= Chase Dietary Method =

Alternative cancer treatment

The Chase Dietary Method is an alternative cancer treatment proposed by osteopathic physician Alice Chase (1898–1974). Medical experts have described the Chase Dietary Method as ineffective and potentially hazardous to health.

The Chase method is based on the discredited idea that retained waste in the body causes tumours. Chase stated that raw fruit and vegetables soak up unexcreted waste like a sponge so should be consumed daily. The Chase method consists of fasting, consuming vegetable juice, bed rest and enemas. Chase was influenced by John Henry Tilden and aimed to eliminate human diseases through dietary methods.

Chase encouraged the consumption of vegetable juice from celery, parsley and cabbage leaves as she believed they soak out unexcreted wastes. Sulfur containing foods such as eggs, fish and meat are forbidden.

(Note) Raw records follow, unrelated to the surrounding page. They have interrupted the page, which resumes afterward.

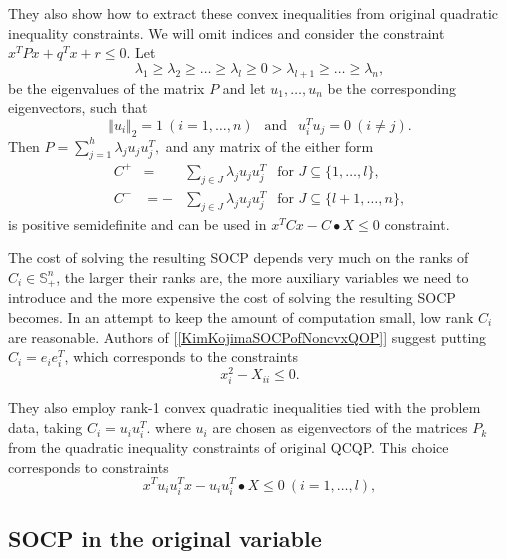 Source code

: \documentclass[12pt]{book}
\theoremstyle{definition}
\begin{document}
 They also show how to extract these convex inequalities from original quadratic inequality constraints. 
 We will omit indices and consider the constraint $x^TPx + q^Tx + r \leq 0$. Let
\begin{equation}
\label{SOCPeigenVals}
\lambda_1 \geq \lambda_2 \geq \dots \geq \lambda_l \geq 0 > \lambda_{l+1} \geq \dots \geq \lambda_n,
\end{equation}
be the eigenvalues of the matrix $P$ and let $u_1,\dots, u_n$ be the corresponding eigenvectors, such that 
\begin{equation}
\label{SOCPeigenVects}
\Vert u_i \Vert_2 = 1 \ (i = 1,\dots , n) \ \ \mbox{ and } \ \ u_i^Tu_j = 0 \ (i\neq j).
\end{equation}
Then $P = \sum_{j = 1}^{h}\lambda_j u_ju_j^T,$  and any matrix of the either form 
\begin{eqnarray}
C^+  &=  &  \sum_{j \in J} \lambda_j  u_ju_j^T \ \ \mbox{ for } J \subseteq \{ 1,\dots , l\}, \\
C^-  &=  - & \sum_{j \in J} \lambda_j u_ju_j^T \ \ \mbox{ for } J \subseteq \{ l+1,\dots , n\},
\end{eqnarray}
is positive semidefinite and can be used in $x^TCx-C\bullet X \leq 0$ constraint.



The cost of solving the resulting SOCP depends very much on the ranks of $C_i \in \mathbb{S}^n_+$, 
the larger their ranks are, the more auxiliary variables we need to 
introduce and the more expensive the cost of solving the resulting SOCP becomes. In an
attempt to keep the amount of computation small, low rank $C_i$ are
reasonable. Authors of [\ref{KimKojimaSOCPofNoncvxQOP}] suggest putting $C_i = e_ie_i^T$, which corresponds to the constraints
\begin{equation}
x_i^2 - X_{ii} \leq 0.
\end{equation}

They also employ rank-1 convex quadratic inequalities tied with the problem data, taking $C_i = u_iu^T_i$. 
where $u_i$ are chosen as eigenvectors of the matrices $P_k$ from the quadratic inequality constraints of original QCQP. This choice corresponds to constraints
\begin{equation}
x^Tu_iu_i^Tx - u_iu_i^T\bullet X \leq 0 \ (i = 1,\dots ,l),
\end{equation}
 	


\subsection{SOCP in the original variable}
\end{document}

Colon cleansing must be practiced daily. Coffee and fruit juices such as grapefruit and lemon are to be taken as enemas. Chase wrote that "the coffee enema by rectum is a stimulant, by mouth it is a poisonous beverage".

The American Cancer Society who reviewed the Chase Dietary Method found that there is no evidence it is effective as a cancer treatment.

Alice Chase died in 1974 from malnutrition.